Hakimullah Mehsud raramente permanecia mais de seis horas em cada local
2/11/2013,
[*] Rob Crilly (Islamabad), The Telegraph, UK
Traduzido
pelo pessoal da Vila Vudu
Nota dos
tradutores: (...)
a questão real é o timing do ataque
dos drones norte-americanos. Em
resumo: por que agora? Evidentemente, se tomou a decisão crucial de iniciar a
detonação final dos Talibã-No-Paquistão, para que as conversações de paz com os
Talibã-No-Afeganistão possam seguir como o esperado, em trilha paralela à reunião
da Loya Jirga em Kabul, que se iniciará em 10-12 dias, para aprovar o acordo
pelo qual se estabelecerão nove bases militares dos EUA no Afeganistão”.
Hakimullah Mehsud |
Durante
anos, Hakimullah Mehsud, o líder de longos cabelos, dos Talibã-No-Paquistão,
sempre tomou todos os cuidados com a própria segurança.
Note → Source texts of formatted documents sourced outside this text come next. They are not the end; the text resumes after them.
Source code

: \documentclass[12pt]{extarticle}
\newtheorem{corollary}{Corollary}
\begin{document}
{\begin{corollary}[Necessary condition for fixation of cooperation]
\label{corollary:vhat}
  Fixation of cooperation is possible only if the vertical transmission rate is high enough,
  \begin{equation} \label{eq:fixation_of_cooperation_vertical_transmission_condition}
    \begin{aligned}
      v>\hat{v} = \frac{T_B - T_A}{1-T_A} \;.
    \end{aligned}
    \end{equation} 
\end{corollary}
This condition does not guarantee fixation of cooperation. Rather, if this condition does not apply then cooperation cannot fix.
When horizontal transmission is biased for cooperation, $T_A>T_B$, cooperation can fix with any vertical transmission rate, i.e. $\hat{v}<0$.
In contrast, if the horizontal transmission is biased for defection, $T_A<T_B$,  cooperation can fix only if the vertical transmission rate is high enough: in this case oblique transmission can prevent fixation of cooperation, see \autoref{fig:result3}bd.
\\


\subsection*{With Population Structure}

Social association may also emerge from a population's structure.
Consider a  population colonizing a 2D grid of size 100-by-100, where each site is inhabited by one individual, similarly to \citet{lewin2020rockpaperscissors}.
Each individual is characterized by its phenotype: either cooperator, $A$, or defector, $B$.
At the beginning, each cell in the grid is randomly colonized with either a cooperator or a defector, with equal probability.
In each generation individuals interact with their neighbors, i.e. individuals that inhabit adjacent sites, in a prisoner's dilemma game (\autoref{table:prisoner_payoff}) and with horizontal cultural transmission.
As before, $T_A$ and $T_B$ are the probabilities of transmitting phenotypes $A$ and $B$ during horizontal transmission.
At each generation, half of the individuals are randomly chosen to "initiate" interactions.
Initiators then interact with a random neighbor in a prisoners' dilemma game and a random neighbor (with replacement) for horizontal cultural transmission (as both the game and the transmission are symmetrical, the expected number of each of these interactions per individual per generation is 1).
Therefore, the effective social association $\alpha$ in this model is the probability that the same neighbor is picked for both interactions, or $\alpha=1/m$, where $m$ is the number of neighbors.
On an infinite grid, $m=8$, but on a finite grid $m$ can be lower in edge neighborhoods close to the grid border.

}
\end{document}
Raramente passava mais
de seis horas num mesmo local, trocando de casa dentre as suas várias
fortalezas espalhadas por toda a região tribal paquistanesa.
Mas, com
as negociações com o governo do Paquistão já entrando em nova fase, parece que
um dos homens mais procurados do mundo teria cometido erro fatal: relaxou,
assumindo que o próximo processo de paz significaria que estaria salvo. E
demorou-se descuidadamente por tempo demais em sua casa nova. Foi tempo
bastante para que os drones dos EUA que sempre rondam os céus da região
tribal montanhosa o localizassem – e disparassem dois mísseis contra o carro
4x4 de Mehsud, quando entrava pelo portão de casa, na 6ª-feira. (...)
Assim
morreu um dos mais competentes comandantes dos Talibã, homem que, pelo menos
aos olhos de Washington, valia até o último tostão da recompensa de US$5
milhões prometida por sua cabeça. Porque Mehsud não só levou o terror ao
Paquistão; foi também quem planejou e comandou a execução do mais mortal ataque
contra a CIA dos últimos 25 anos, quando um suicida-bomba, que se fazia passar
por informante da al-Qaeda, se autoexplodiu numa base no Afeganistão em 2009,
matando vários agentes da CIA.
Mas, por
mais que o assassinato de Mehsud esteja sendo apresentado no ocidente como
silencioso triunfo do controverso programa dos drones da CIA, a reação durante o final da semana,
no Paquistão, foi muito diferente.
Ontem à
noite, o governo paquistanês convocou o embaixador dos EUA, Richard Olson, ao
qual apresentou protesto formal contra o ataque, o qual, ao que se diz, teria
interrompido as conversações de paz iniciadas pelo novo primeiro-ministro
paquistanês Nawaz Sharif, eleito em maio passado.
Declaração
do Serviço Exterior diziam que o ataque da 6ª-feira foi “contraproducente para
os esforços do Paquistão na direção de trazer paz e estabilidade ao país e à
região”.
Mas a
retórica oficial não calou a especulação segundo a qual o governo paquistanês
dera luz verde à operação desde o início, e possivelmente também forneceu a
indispensável inteligência sobre os movimentos de Mehsud.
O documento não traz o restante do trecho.